DigiMedia Tech sued JK Imaging in the Central District of California on Wednesday for patent infringement for camera-related zoom and focus patents. The patents-in-suit are U.S. Patent No. 6,914,635 (the ’635 patent); 6,545,706 (the ’706 patent); 7,715,476 (the ’476 patent).
The ’635 patent, entitled “Microminiature Zoom System for Digital Camera,” is “directed to technical solutions to the technical problem of providing, zoom, autofocus, and other specific features to increasingly compact digital cameras.” JK Imaging allegedly infringed on at least claim 1 of the ’635 patent through its Kodak PixPro AZ401 and other similar products. DigiMedia claims that defendant’s product utilizes all of the elements specified in the patent. Specifically, the asserted product is a digital camera that has a lens assembly “mounted for receiving an image and projecting said image on an image plane.” DigiMedia asserted that these features, among others, use the patented technology; as a result, JK Imaging infringes on this patent.
The ’706 patent, entitled “System, Method and Article of Manufacture for Tracking a Head of a Camera-Generated Image of a Person,” is “directed to technical solutions to the technical problem of how to identify a head in an image,” which “is important…to assist in focusing a digital camera.” DigiMedia alleged that JK Imaging infringed at least claim 19 of the ’706 patent, which states, “[a] computer program embodied on a computer readable medium for tracking a head portion of a person image in video images…” The Kodak camera allegedly has the ability to track a person’s head in a video or continuous photos, as evidenced in the camera’s user manual and firmware. This allows the camera to detect and focus on faces to make them as clear as possible. The manual shows a white square around the face, which turns green when the face is in focus; it can also detect if a person has their eyes closed. Furthermore, the user manual adds that “faces may not be detected ‘if a face is turned sideways, is too distant, or if the contrast between face and background is insufficient’”; this illustrates that the camera’s “face-detection algorithm involves a first head tracking operation for generating a first confidence value representative of a confidence that a head portion of a person image in the video is located.” As a result of these features DigiMedia claims that JK Imaging has infringed on this patent.
The ’476 patent, entitled “System, Method and Article of Manufacture for Tracking a Head of a Camera-Generated Image of a Person,” is “directed to technical solutions to the technical problem of how to identify a head in an image,” which is important to focus a camera especially if the subject is moving. DigiMedia asserts that defendant infringes at least claim 21, 22, and 23 of the ’476 patent.
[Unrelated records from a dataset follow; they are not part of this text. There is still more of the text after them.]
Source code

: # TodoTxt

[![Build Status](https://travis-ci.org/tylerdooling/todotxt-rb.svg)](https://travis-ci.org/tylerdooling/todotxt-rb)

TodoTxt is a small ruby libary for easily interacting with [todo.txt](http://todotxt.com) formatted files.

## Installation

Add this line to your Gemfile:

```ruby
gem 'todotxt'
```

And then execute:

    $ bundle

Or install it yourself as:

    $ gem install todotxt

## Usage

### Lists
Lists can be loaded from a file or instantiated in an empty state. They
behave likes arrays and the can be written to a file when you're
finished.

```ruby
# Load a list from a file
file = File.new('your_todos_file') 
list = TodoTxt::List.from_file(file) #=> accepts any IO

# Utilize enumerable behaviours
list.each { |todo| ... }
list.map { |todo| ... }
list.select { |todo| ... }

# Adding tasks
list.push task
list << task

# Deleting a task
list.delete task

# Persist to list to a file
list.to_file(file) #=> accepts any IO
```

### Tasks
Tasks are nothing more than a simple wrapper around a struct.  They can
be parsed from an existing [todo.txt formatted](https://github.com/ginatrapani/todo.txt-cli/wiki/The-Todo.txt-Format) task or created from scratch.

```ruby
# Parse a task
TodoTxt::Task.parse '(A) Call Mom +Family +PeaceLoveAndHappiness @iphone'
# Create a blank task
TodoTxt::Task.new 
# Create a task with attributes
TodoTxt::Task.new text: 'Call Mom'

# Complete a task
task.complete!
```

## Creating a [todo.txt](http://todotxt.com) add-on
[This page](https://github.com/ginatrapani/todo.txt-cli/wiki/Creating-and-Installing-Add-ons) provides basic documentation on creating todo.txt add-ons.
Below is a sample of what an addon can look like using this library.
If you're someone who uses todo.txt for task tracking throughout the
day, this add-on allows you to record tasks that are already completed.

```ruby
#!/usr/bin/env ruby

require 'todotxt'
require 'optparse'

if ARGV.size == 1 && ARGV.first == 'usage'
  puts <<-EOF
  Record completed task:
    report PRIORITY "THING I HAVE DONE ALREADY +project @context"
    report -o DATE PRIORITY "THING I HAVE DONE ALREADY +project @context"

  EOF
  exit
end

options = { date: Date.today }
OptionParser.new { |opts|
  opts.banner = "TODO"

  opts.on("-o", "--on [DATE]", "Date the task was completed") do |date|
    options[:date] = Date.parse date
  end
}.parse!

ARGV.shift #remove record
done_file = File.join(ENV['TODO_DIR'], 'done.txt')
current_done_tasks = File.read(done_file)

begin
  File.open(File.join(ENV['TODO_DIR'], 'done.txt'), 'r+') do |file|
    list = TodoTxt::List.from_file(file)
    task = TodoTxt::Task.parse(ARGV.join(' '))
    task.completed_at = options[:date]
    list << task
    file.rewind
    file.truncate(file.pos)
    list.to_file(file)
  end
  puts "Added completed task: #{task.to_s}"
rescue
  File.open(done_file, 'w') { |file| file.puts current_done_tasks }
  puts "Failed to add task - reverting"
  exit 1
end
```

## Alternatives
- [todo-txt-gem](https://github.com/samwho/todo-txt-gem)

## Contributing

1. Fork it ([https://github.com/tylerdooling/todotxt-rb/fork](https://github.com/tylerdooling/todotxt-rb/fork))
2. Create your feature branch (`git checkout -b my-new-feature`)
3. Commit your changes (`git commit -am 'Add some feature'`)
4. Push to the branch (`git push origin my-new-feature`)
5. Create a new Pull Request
These claims discuss similar elements as the’706 patent claims. Specifically, that the camera has a process to identify and track heads, which allows the user and camera to focus on the heads as indicated by the green focus square. Similarly, as a result of this use of technology, DigiMedia alleged that JK Imaging has infringed on these patented claims.
DigiMedia claimed that despite notifying JK Imaging, the defendant continues to infringe on these patents. Consequently, DigiMedia has sought declaratory judgment that the defendant has willfully infringed on these asserted patents; an award for damages; to declare this case exceptional and for the plaintiff to be awarded costs and fees; pre- and post-judgment interest; and other relief as determined by the court.
DigiMedia is represented by Cotman IP Law Group, APLC; and Kent & Risley LLC.